◆ Task instructions
In your copy, leave out all pictures and reproduce every entry exactly.

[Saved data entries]
•••

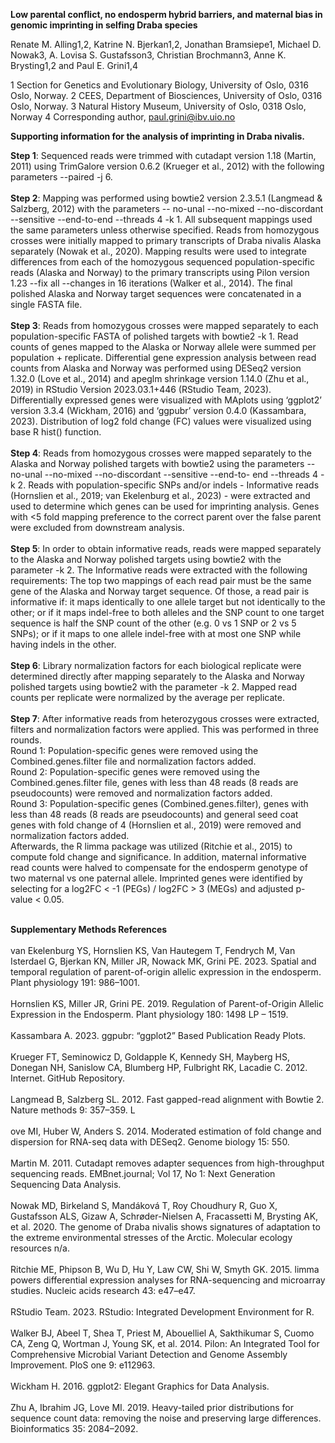 <b>Low parental conflict, no endosperm hybrid barriers, and maternal bias in genomic imprinting in selfing Draba species</b>


Renate M. Alling1,2, Katrine N. Bjerkan1,2, Jonathan Bramsiepe1, Michael D. Nowak3, A. Lovisa S. Gustafsson3, Christian Brochmann3, Anne K. Brysting1,2 and Paul E. Grini1,4

1 Section for Genetics and Evolutionary Biology, University of Oslo, 0316 Oslo, Norway. 
2 CEES, Department of Biosciences, University of Oslo, 0316 Oslo, Norway. 
3 Natural History Museum, University of Oslo, 0318 Oslo, Norway
4 Corresponding author, paul.grini@ibv.uio.no


<b>Supporting information for the analysis of imprinting in Draba nivalis. </b>

<b>Step 1</b>: Sequenced reads were trimmed with cutadapt version 1.18 (Martin, 2011) using TrimGalore version 0.6.2 (Krueger et al., 2012) with the following parameters --paired -j 6.
<br><br><b>Step 2</b>: Mapping was performed using bowtie2 version 2.3.5.1 (Langmead & Salzberg, 2012) with the parameters -- no-unal --no-mixed --no-discordant --sensitive --end-to-end --threads 4 -k 1. All subsequent mappings used the same parameters unless otherwise specified. Reads from homozygous crosses were initially mapped to primary transcripts of Draba nivalis Alaska separately (Nowak et al., 2020). Mapping results were used to integrate differences from each of the homozygous sequenced population-specific reads (Alaska and Norway) to the primary transcripts using Pilon version 1.23 --fix all --changes in 16 iterations (Walker et al., 2014). The final polished Alaska and Norway target sequences were concatenated in a single FASTA file.
<br><br><b>Step 3</b>: Reads from homozygous crosses were mapped separately to each population-specific FASTA of polished targets with bowtie2 -k 1. Read counts of genes mapped to the Alaska or Norway allele were summed per population + replicate. Differential gene expression analysis between read counts from Alaska and Norway was performed using DESeq2 version 1.32.0 (Love et al., 2014) and apeglm shrinkage version 1.14.0 (Zhu et al., 2019) in RStudio Version 2023.03.1+446 (RStudio Team, 2023). Differentially expressed genes were visualized with MAplots using ‘ggplot2’ version 3.3.4 (Wickham, 2016) and ‘ggpubr’ version 0.4.0 (Kassambara, 2023). Distribution of log2 fold change (FC) values were visualized using base R hist() function. 
<br><br><b>Step 4</b>: Reads from homozygous crosses were mapped separately to the Alaska and Norway polished targets with bowtie2 using the parameters --no-unal --no-mixed --no-discordant --sensitive --end-to- end --threads 4 -k 2. Reads with population-specific SNPs and/or indels - Informative reads (Hornslien et al., 2019; van Ekelenburg et al., 2023) - were extracted and used to determine which genes can be used for imprinting analysis. Genes with <5 fold mapping preference to the correct parent over the false parent were excluded from downstream analysis. 
<br><br><b>Step 5</b>: In order to obtain informative reads, reads were mapped separately to the Alaska and Norway polished targets using bowtie2 with the parameter -k 2. The Informative reads were extracted with the following requirements: The top two mappings of each read pair must be the same gene of the Alaska and Norway target sequence. Of those, a read pair is informative if: it maps identically to one allele target but not identically to the other; or if it maps indel-free to both alleles and the SNP count to one target sequence is half the SNP count of the other (e.g. 0 vs 1 SNP or 2 vs 5 SNPs); or if it maps to one allele indel-free with at most one SNP while having indels in the other.
<br><br><b>Step 6</b>: Library normalization factors for each biological replicate were determined directly after mapping separately to the Alaska and Norway polished targets using bowtie2 with the parameter -k 2. Mapped read counts per replicate were normalized by the average per replicate.
<br><br><b>Step 7</b>: After informative reads from heterozygous crosses were extracted, filters and normalization factors were applied. This was performed in three rounds.
<br>Round 1: Population-specific genes were removed using the Combined.genes.filter file and normalization factors added.
<br>Round 2: Population-specific genes were removed using the Combined.genes.filter file, genes with less than 48 reads (8 reads are pseudocounts) were removed and normalization factors added.
<br>Round 3: Population-specific genes (Combined.genes.filter), genes with less than 48 reads (8 reads are pseudocounts) and general seed coat genes with fold change of 4 (Hornslien et al., 2019) were removed and normalization factors added.
<br>Afterwards, the R limma package was utilized (Ritchie et al., 2015) to compute fold change and significance. In addition, maternal informative read counts were halved to compensate for the endosperm genotype of two maternal vs one paternal allele. Imprinted genes were identified by selecting for a log2FC < -1 (PEGs) / log2FC > 3 (MEGs) and adjusted p-value < 0.05.


<br>
<b>Supplementary Methods References</b>
<br><br>van Ekelenburg YS, Hornslien KS, Van Hautegem T, Fendrych M, Van Isterdael G, Bjerkan KN, Miller JR, Nowack MK, Grini PE. 2023. Spatial and temporal regulation of parent-of-origin allelic expression in the endosperm. Plant physiology 191: 986–1001.
<br><br>Hornslien KS, Miller JR, Grini PE. 2019. Regulation of Parent-of-Origin Allelic Expression in the Endosperm. Plant physiology 180: 1498 LP – 1519.
<br><br>Kassambara A. 2023. ggpubr: “ggplot2” Based Publication Ready Plots.
<br><br>Krueger FT, Seminowicz D, Goldapple K, Kennedy SH, Mayberg HS, Donegan NH, Sanislow CA, Blumberg HP, Fulbright RK, Lacadie C. 2012. Internet. GitHub Repository.
<br><br>Langmead B, Salzberg SL. 2012. Fast gapped-read alignment with Bowtie 2. Nature methods 9: 357–359.
L<br><br>ove MI, Huber W, Anders S. 2014. Moderated estimation of fold change and dispersion for RNA-seq data with DESeq2. Genome biology 15: 550.
<br><br>Martin M. 2011. Cutadapt removes adapter sequences from high-throughput sequencing reads. EMBnet.journal; Vol 17, No 1: Next Generation Sequencing Data Analysis.
<br><br>Nowak MD, Birkeland S, Mandáková T, Roy Choudhury R, Guo X, Gustafsson ALS, Gizaw A, Schrøder-Nielsen A, Fracassetti M, Brysting AK, et al. 2020. The genome of Draba nivalis shows signatures of adaptation to the extreme environmental stresses of the Arctic. Molecular ecology resources n/a.
<br><br>Ritchie ME, Phipson B, Wu D, Hu Y, Law CW, Shi W, Smyth GK. 2015. limma powers differential expression analyses for RNA-sequencing and microarray studies. Nucleic acids research 43: e47–e47.
<br><br>RStudio Team. 2023. RStudio: Integrated Development Environment for R.
<br><br>Walker BJ, Abeel T, Shea T, Priest M, Abouelliel A, Sakthikumar S, Cuomo CA, Zeng Q, Wortman J, Young SK, et al. 2014. Pilon: An Integrated Tool for Comprehensive Microbial Variant Detection and Genome Assembly Improvement. PloS one 9: e112963.
<br><br>Wickham H. 2016. ggplot2: Elegant Graphics for Data Analysis.
<br><br>Zhu A, Ibrahim JG, Love MI. 2019. Heavy-tailed prior distributions for sequence count data: removing the noise and preserving large differences. Bioinformatics  35: 2084–2092.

•••

◆ Answer box
 <b>Low parental conflict, no endosperm hybrid barriers, and maternal bias in genomic imprinting in selfing Draba species</b>


Renate M. Alling1,2, Katrine N. Bjerkan1,2, Jonathan Bramsiepe1, Michael D. Nowak3, A. Lovisa S. Gustafsson3, Christian Brochmann3, Anne K. Brysting1,2 and Paul E. Grini1,4

1 Section for Genetics and Evolutionary Biology, University of Oslo, 0316 Oslo, Norway. 
2 CEES, Department of Biosciences, University of Oslo, 0316 Oslo, Norway. 
3 Natural History Museum, University of Oslo, 0318 Oslo, Norway
4 Corresponding author, paul.grini@ibv.uio.no


<b>Supporting information for the analysis of imprinting in Draba nivalis. </b>

<b>Step 1</b>: Sequenced reads were trimmed with cutadapt version 1.18 (Martin, 2011) using TrimGalore version 0.6.2 (Krueger et al., 2012) with the following parameters --paired -j 6.
<br><br><b>Step 2</b>: Mapping was performed using bowtie2 version 2.3.5.1 (Langmead & Salzberg, 2012) with the parameters -- no-unal --no-mixed --no-discordant --sensitive --end-to-end --threads 4 -k 1. All subsequent mappings used the same parameters unless otherwise specified. Reads from homozygous crosses were initially mapped to primary transcripts of Draba nivalis Alaska separately (Nowak et al., 2020). Mapping results were used to integrate differences from each of the homozygous sequenced population-specific reads (Alaska and Norway) to the primary transcripts using Pilon version 1.23 --fix all --changes in 16 iterations (Walker et al., 2014). The final polished Alaska and Norway target sequences were concatenated in a single FASTA file.
<br><br><b>Step 3</b>: Reads from homozygous crosses were mapped separately to each population-specific FASTA of polished targets with bowtie2 -k 1. Read counts of genes mapped to the Alaska or Norway allele were summed per population + replicate. Differential gene expression analysis between read counts from Alaska and Norway was performed using DESeq2 version 1.32.0 (Love et al., 2014) and apeglm shrinkage version 1.14.0 (Zhu et al., 2019) in RStudio Version 2023.03.1+446 (RStudio Team, 2023). Differentially expressed genes were visualized with MAplots using ‘ggplot2’ version 3.3.4 (Wickham, 2016) and ‘ggpubr’ version 0.4.0 (Kassambara, 2023). Distribution of log2 fold change (FC) values were visualized using base R hist() function. 
<br><br><b>Step 4</b>: Reads from homozygous crosses were mapped separately to the Alaska and Norway polished targets with bowtie2 using the parameters --no-unal --no-mixed --no-discordant --sensitive --end-to- end --threads 4 -k 2. Reads with population-specific SNPs and/or indels - Informative reads (Hornslien et al., 2019; van Ekelenburg et al., 2023) - were extracted and used to determine which genes can be used for imprinting analysis. Genes with <5 fold mapping preference to the correct parent over the false parent were excluded from downstream analysis. 
<br><br><b>Step 5</b>: In order to obtain informative reads, reads were mapped separately to the Alaska and Norway polished targets using bowtie2 with the parameter -k 2. The Informative reads were extracted with the following requirements: The top two mappings of each read pair must be the same gene of the Alaska and Norway target sequence. Of those, a read pair is informative if: it maps identically to one allele target but not identically to the other; or if it maps indel-free to both alleles and the SNP count to one target sequence is half the SNP count of the other (e.g. 0 vs 1 SNP or 2 vs 5 SNPs); or if it maps to one allele indel-free with at most one SNP while having indels in the other.
<br><br><b>Step 6</b>: Library normalization factors for each biological replicate were determined directly after mapping separately to the Alaska and Norway polished targets using bowtie2 with the parameter -k 2. Mapped read counts per replicate were normalized by the average per replicate.
<br><br><b>Step 7</b>: After informative reads from heterozygous crosses were extracted, filters and normalization factors were applied. This was performed in three rounds.
<br>Round 1: Population-specific genes were removed using the Combined.genes.filter file and normalization factors added.
<br>Round 2: Population-specific genes were removed using the Combined.genes.filter file, genes with less than 48 reads (8 reads are pseudocounts) were removed and normalization factors added.
<br>Round 3: Population-specific genes (Combined.genes.filter), genes with less than 48 reads (8 reads are pseudocounts) and general seed coat genes with fold change of 4 (Hornslien et al., 2019) were removed and normalization factors added.
<br>Afterwards, the R limma package was utilized (Ritchie et al., 2015) to compute fold change and significance. In addition, maternal informative read counts were halved to compensate for the endosperm genotype of two maternal vs one paternal allele. Imprinted genes were identified by selecting for a log2FC < -1 (PEGs) / log2FC > 3 (MEGs) and adjusted p-value < 0.05.


<br>
<b>Supplementary Methods References</b>
<br><br>van Ekelenburg YS, Hornslien KS, Van Hautegem T, Fendrych M, Van Isterdael G, Bjerkan KN, Miller JR, Nowack MK, Grini PE. 2023. Spatial and temporal regulation of parent-of-origin allelic expression in the endosperm. Plant physiology 191: 986–1001.
<br><br>Hornslien KS, Miller JR, Grini PE. 2019. Regulation of Parent-of-Origin Allelic Expression in the Endosperm. Plant physiology 180: 1498 LP – 1519.
<br><br>Kassambara A. 2023. ggpubr: “ggplot2” Based Publication Ready Plots.
<br><br>Krueger FT, Seminowicz D, Goldapple K, Kennedy SH, Mayberg HS, Donegan NH, Sanislow CA, Blumberg HP, Fulbright RK, Lacadie C. 2012. Internet. GitHub Repository.
<br><br>Langmead B, Salzberg SL. 2012. Fast gapped-read alignment with Bowtie 2. Nature methods 9: 357–359.
L<br><br>ove MI, Huber W, Anders S. 2014. Moderated estimation of fold change and dispersion for RNA-seq data with DESeq2. Genome biology 15: 550.
<br><br>Martin M. 2011. Cutadapt removes adapter sequences from high-throughput sequencing reads. EMBnet.journal; Vol 17, No 1: Next Generation Sequencing Data Analysis.
<br><br>Nowak MD, Birkeland S, Mandáková T, Roy Choudhury R, Guo X, Gustafsson ALS, Gizaw A, Schrøder-Nielsen A, Fracassetti M, Brysting AK, et al. 2020. The genome of Draba nivalis shows signatures of adaptation to the extreme environmental stresses of the Arctic. Molecular ecology resources n/a.
<br><br>Ritchie ME, Phipson B, Wu D, Hu Y, Law CW, Shi W, Smyth GK. 2015. limma powers differential expression analyses for RNA-sequencing and microarray studies. Nucleic acids research 43: e47–e47.
<br><br>RStudio Team. 2023. RStudio: Integrated Development Environment for R.
<br><br>Walker BJ, Abeel T, Shea T, Priest M, Abouelliel A, Sakthikumar S, Cuomo CA, Zeng Q, Wortman J, Young SK, et al. 2014. Pilon: An Integrated Tool for Comprehensive Microbial Variant Detection and Genome Assembly Improvement. PloS one 9: e112963.
<br><br>Wickham H. 2016. ggplot2: Elegant Graphics for Data Analysis.
<br><br>Zhu A, Ibrahim JG, Love MI. 2019. Heavy-tailed prior distributions for sequence count data: removing the noise and preserving large differences. Bioinformatics  35: 2084–2092.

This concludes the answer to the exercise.